- Born: Altona, Manitoba, Canada
- Occupation: Businessman
- Known for: Chairman & CEO Golden West Broadcasting
- Spouse: Hilda Hildebrand

= Elmer Hildebrand =

Canadian businessman and broadcaster (born 1935)

Elmer Hildebrand (born 1935) is a Canadian businessman, investor, philanthropist, and broadcaster from Altona, Manitoba, who currently serves as the owner, CEO, and President of Golden West Broadcasting.
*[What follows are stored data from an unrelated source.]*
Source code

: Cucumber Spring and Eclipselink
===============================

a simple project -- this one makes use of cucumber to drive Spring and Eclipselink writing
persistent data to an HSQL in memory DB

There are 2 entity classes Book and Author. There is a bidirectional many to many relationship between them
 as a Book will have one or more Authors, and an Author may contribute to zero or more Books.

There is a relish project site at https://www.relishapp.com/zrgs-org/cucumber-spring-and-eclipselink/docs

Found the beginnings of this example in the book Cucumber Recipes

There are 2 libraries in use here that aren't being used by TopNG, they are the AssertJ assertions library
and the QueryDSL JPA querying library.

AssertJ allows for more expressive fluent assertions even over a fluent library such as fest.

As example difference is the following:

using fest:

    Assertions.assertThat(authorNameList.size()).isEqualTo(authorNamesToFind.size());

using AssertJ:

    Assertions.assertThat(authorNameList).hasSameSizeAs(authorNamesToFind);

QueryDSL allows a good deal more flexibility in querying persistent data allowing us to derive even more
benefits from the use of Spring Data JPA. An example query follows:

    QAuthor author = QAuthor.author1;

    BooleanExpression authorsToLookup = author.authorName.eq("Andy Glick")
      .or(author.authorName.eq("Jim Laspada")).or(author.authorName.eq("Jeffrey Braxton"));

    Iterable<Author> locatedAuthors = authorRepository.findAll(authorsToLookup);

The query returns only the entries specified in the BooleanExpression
Hildebrand joined Golden West in 1961, just four years after its inception, and served as president for many decades, growing the company to more than forty radio stations, and the largest independent radio broadcaster in Canada. He is a former director of the Canadian Association of Broadcasters and was inducted into the CAB Hall of Fame, Manitoba Business Hall of Fame, and Manitoba Hockey Hall of Fame. He also served as President of the Mennonite Heritage Village in Steinbach, Manitoba.

He was awarded the Order of Manitoba in 2007 and made a member of the Order of Canada in 2013.

He lives in Winnipeg with his wife Hilda and also owns a historic Mennonite housebarn in Neubergthal, Manitoba, a National Historic Site of Canada.